Slashdot Mirror

← Back to Stories (view on slashdot.org)

Phone Passwords Protected By 5th Amendment, Says Federal Court

Posted by timothy on from the good-luck-arguing-this-at-the-border dept.

Ars Technica reports that a Federal court in Pennsylvania ruled Wednesday that the Fifth Amendment protects from compelled disclosure the passwords that two insider-trading suspects used on their mobile phones. In this case, the SEC is investigating two former Capital One data analysts who allegedly used insider information associated with their jobs to trade stocks—in this case, a $150,000 investment allegedly turned into $2.8 million. Regulators suspect the mobile devices are holding evidence of insider trading and demanded that the two turn over their passcodes. However, the court ruled, "Since the passcodes to Defendants' work-issued smartphones are not corporate records, the act of producing their personal passcodes is testimonial in nature and Defendants properly invoke their fifth Amendment privilege."

4 of 178 comments (clear)

  1. A sudden breakout by fishscene · · Score: 5, Insightful

    ...of common sense no doubt! I love hearing stories of correct implementations.

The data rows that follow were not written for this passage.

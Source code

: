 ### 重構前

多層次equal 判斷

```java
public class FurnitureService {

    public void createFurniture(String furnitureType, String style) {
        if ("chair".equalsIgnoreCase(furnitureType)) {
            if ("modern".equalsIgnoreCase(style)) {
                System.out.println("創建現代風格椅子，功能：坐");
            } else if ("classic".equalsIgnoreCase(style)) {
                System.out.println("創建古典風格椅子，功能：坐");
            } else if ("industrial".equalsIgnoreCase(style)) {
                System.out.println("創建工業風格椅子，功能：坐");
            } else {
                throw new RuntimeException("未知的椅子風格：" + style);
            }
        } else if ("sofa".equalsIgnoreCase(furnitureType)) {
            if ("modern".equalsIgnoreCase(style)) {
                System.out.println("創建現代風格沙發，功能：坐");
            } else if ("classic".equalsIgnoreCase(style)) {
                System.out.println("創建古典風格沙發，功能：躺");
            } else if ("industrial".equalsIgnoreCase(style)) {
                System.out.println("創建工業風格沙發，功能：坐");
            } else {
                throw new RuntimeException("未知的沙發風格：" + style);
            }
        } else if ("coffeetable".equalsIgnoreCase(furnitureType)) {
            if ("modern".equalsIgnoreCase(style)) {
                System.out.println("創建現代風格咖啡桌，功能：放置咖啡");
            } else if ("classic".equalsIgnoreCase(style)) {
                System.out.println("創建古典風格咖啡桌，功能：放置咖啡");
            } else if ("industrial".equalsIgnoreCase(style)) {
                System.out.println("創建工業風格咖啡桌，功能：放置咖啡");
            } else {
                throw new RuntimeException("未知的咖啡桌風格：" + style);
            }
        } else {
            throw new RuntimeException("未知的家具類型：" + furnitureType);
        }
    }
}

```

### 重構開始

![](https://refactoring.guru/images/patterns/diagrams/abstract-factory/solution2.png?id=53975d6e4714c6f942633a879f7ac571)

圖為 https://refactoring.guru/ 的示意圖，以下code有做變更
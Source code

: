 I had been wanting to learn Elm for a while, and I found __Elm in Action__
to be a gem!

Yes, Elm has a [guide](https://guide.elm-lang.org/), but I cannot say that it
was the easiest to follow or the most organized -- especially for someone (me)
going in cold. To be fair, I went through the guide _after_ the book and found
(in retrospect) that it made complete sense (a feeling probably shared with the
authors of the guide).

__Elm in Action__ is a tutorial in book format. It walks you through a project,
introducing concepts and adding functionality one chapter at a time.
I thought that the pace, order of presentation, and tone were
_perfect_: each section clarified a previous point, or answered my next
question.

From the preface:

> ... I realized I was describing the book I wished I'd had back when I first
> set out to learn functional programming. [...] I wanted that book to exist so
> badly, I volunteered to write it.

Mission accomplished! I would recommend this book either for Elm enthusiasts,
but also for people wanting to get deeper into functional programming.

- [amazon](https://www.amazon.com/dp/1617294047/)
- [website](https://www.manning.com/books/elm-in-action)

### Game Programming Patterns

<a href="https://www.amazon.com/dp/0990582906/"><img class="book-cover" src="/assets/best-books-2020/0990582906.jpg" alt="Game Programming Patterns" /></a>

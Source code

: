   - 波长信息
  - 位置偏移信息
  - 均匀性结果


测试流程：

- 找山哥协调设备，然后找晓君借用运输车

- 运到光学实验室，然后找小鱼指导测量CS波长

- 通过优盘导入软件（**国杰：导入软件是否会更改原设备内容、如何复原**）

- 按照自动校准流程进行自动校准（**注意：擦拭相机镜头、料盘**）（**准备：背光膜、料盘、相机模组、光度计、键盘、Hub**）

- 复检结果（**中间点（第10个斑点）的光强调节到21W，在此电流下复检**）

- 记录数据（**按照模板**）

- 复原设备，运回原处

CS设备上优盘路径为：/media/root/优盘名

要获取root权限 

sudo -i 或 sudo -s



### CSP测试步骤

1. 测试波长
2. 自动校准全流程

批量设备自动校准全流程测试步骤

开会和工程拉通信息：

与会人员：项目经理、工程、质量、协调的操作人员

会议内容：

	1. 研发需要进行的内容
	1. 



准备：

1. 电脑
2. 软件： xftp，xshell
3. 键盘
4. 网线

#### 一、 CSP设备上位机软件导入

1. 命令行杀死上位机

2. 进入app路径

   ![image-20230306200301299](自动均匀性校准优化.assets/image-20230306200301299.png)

  2. But your finger prints is not protected by Anonymous Coward · · Score: 5, Interesting

    by the fifth Amendment.
    http://time.com/3558936/fingerprint-password-fifth-amendment/

  3. Work Issued by The+Raven · · Score: 5, Funny

    While I agree with the ruling, I must say that any idiot who uses a work issued phone to conduct illegal business is a special kind of idiot. There is no bus short enough.

    --
    "I will trust Google to 'do no evil' until the founders no longer run it." Hello Alphabet.
  4. Re:Finally by ArmoredDragon · · Score: 5, Informative

    No, not at all.

    Anybody who is even slightly versed in proper IT security terminology knows the difference between "who you are", "what you have" and "what you know" authentication factors. (Along with the difference between authentication, authorization, and accountability, and the concepts of integrity and nonrepudiation. If you don't know any one of these, then you haven't been properly trained in information security.)

    A key is "what you have", whereas a fingerprint is "who you are". You can't claim the 5th on either of those. You can however claim the 5th on "what you know" which is what a password is. However if you, for example, write down the password somewhere, that can be considered a "what you have" and wouldn't be protected by the 5th.